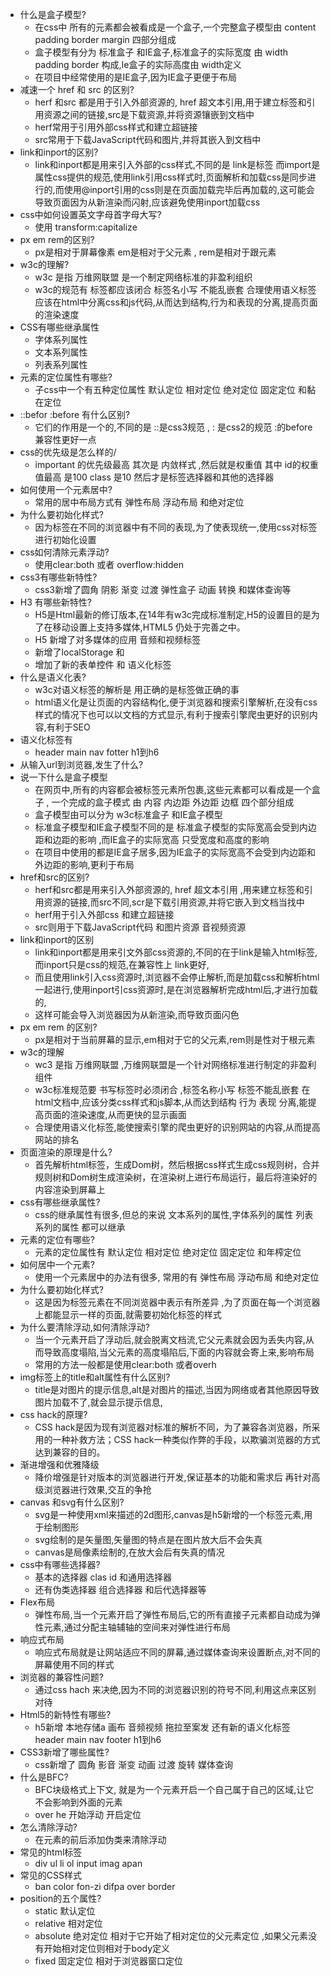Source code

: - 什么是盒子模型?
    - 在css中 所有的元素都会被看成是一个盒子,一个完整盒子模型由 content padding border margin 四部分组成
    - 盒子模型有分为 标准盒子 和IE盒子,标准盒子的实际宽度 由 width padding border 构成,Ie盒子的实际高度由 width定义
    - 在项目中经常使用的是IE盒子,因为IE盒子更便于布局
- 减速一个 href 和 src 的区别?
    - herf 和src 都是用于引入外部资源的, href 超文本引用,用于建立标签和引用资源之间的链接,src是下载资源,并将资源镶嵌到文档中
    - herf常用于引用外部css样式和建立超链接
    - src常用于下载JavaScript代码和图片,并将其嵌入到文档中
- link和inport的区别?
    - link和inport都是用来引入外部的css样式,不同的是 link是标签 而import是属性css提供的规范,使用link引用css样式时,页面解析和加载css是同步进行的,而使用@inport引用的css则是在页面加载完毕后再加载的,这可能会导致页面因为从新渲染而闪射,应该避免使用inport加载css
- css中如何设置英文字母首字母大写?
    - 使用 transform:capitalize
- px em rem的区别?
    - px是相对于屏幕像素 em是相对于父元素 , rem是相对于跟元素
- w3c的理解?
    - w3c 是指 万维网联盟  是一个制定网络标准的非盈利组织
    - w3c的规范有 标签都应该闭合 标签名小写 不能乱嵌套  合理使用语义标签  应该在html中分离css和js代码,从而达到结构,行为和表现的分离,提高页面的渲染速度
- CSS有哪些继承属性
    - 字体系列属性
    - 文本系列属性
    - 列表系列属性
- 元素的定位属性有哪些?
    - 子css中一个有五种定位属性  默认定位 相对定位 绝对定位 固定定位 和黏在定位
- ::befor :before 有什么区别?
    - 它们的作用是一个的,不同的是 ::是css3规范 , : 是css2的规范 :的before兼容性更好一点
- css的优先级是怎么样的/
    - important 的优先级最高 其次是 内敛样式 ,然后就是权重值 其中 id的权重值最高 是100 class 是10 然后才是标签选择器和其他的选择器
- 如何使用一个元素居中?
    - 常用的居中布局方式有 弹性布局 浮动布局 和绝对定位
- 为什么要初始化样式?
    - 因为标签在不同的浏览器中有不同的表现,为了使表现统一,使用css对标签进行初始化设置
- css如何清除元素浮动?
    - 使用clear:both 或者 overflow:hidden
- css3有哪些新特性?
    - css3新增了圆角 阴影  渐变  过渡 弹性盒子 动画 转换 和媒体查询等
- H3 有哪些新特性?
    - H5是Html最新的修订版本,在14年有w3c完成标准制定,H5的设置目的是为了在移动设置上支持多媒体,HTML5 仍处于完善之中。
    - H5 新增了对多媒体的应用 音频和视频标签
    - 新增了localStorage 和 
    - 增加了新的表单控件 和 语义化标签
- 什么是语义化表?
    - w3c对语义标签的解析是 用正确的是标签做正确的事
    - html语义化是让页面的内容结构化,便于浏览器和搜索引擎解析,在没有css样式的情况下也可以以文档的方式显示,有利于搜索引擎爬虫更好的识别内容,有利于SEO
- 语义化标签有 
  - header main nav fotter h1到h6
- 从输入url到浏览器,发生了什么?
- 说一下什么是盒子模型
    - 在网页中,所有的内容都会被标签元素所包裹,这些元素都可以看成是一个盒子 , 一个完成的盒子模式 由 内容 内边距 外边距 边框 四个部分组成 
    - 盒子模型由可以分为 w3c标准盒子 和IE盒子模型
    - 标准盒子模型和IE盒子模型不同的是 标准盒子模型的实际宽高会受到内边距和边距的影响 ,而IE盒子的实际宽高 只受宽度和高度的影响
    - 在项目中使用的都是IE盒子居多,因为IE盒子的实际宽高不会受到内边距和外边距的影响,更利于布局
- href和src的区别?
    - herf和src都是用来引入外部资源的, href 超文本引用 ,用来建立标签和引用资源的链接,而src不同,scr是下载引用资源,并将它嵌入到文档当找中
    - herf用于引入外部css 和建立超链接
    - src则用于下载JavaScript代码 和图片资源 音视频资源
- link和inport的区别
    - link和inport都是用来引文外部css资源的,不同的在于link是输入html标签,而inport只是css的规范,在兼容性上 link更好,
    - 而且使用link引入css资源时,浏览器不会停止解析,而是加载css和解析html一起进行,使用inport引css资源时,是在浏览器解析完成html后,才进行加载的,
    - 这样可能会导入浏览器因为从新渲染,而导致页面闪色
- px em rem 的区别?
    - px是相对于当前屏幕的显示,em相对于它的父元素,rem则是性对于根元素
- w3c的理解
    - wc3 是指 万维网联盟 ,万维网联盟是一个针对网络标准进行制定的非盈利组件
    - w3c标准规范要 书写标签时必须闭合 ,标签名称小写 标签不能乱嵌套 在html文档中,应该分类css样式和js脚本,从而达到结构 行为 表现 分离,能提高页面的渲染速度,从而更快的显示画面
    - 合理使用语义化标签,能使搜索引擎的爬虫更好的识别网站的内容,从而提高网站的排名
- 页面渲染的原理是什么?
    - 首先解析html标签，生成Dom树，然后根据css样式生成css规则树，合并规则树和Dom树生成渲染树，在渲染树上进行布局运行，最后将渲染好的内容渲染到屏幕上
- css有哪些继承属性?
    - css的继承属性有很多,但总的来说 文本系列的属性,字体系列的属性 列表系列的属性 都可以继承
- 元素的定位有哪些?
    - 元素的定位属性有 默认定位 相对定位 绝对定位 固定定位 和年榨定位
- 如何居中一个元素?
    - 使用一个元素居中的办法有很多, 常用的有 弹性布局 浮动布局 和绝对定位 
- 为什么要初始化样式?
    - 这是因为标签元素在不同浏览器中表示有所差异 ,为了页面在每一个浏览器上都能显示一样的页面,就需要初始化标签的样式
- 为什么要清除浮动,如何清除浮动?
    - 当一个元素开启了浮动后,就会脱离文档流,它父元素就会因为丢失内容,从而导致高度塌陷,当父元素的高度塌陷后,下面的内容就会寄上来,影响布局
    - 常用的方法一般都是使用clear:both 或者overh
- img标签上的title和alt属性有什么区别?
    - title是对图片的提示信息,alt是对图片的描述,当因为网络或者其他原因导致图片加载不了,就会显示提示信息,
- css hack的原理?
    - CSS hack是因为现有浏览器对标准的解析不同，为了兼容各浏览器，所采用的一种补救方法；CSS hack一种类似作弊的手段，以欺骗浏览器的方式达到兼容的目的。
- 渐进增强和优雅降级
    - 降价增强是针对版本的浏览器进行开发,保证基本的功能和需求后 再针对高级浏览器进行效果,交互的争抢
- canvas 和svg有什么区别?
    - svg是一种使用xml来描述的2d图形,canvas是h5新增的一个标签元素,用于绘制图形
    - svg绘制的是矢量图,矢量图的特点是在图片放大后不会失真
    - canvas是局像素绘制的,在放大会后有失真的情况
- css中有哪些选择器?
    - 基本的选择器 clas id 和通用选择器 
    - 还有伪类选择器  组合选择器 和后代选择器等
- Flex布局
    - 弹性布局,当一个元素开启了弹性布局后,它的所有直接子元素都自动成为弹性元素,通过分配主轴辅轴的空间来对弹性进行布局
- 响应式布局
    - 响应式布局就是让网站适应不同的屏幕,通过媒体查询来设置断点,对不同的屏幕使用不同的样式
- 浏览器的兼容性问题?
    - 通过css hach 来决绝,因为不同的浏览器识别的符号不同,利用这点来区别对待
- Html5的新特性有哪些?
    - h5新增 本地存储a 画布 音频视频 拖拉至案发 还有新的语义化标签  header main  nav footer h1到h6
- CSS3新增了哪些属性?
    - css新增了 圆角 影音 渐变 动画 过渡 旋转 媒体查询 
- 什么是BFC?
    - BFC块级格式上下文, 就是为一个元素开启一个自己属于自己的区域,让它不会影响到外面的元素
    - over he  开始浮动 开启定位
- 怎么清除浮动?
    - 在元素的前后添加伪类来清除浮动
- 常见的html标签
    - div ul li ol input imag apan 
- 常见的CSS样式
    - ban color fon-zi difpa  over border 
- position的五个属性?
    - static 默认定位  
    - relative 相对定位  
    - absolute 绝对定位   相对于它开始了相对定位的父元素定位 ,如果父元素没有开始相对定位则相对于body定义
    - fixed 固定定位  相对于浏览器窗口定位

* [The problem]: Copy out each line of the data above, exactly, if it lies between the line holding "- w3c标准规范要 书写标签时必须闭合" and the line holding "- svg是一种使用xml来", inclusive; copy no other line.

* [Expected answer]:
    - w3c标准规范要 书写标签时必须闭合 ,标签名称小写 标签不能乱嵌套 在html文档中,应该分类css样式和js脚本,从而达到结构 行为 表现 分离,能提高页面的渲染速度,从而更快的显示画面
    - 合理使用语义化标签,能使搜索引擎的爬虫更好的识别网站的内容,从而提高网站的排名
- 页面渲染的原理是什么?
    - 首先解析html标签，生成Dom树，然后根据css样式生成css规则树，合并规则树和Dom树生成渲染树，在渲染树上进行布局运行，最后将渲染好的内容渲染到屏幕上
- css有哪些继承属性?
    - css的继承属性有很多,但总的来说 文本系列的属性,字体系列的属性 列表系列的属性 都可以继承
- 元素的定位有哪些?
    - 元素的定位属性有 默认定位 相对定位 绝对定位 固定定位 和年榨定位
- 如何居中一个元素?
    - 使用一个元素居中的办法有很多, 常用的有 弹性布局 浮动布局 和绝对定位 
- 为什么要初始化样式?
    - 这是因为标签元素在不同浏览器中表示有所差异 ,为了页面在每一个浏览器上都能显示一样的页面,就需要初始化标签的样式
- 为什么要清除浮动,如何清除浮动?
    - 当一个元素开启了浮动后,就会脱离文档流,它父元素就会因为丢失内容,从而导致高度塌陷,当父元素的高度塌陷后,下面的内容就会寄上来,影响布局
    - 常用的方法一般都是使用clear:both 或者overh
- img标签上的title和alt属性有什么区别?
    - title是对图片的提示信息,alt是对图片的描述,当因为网络或者其他原因导致图片加载不了,就会显示提示信息,
- css hack的原理?
    - CSS hack是因为现有浏览器对标准的解析不同，为了兼容各浏览器，所采用的一种补救方法；CSS hack一种类似作弊的手段，以欺骗浏览器的方式达到兼容的目的。
- 渐进增强和优雅降级
    - 降价增强是针对版本的浏览器进行开发,保证基本的功能和需求后 再针对高级浏览器进行效果,交互的争抢
- canvas 和svg有什么区别?
    - svg是一种使用xml来描述的2d图形,canvas是h5新增的一个标签元素,用于绘制图形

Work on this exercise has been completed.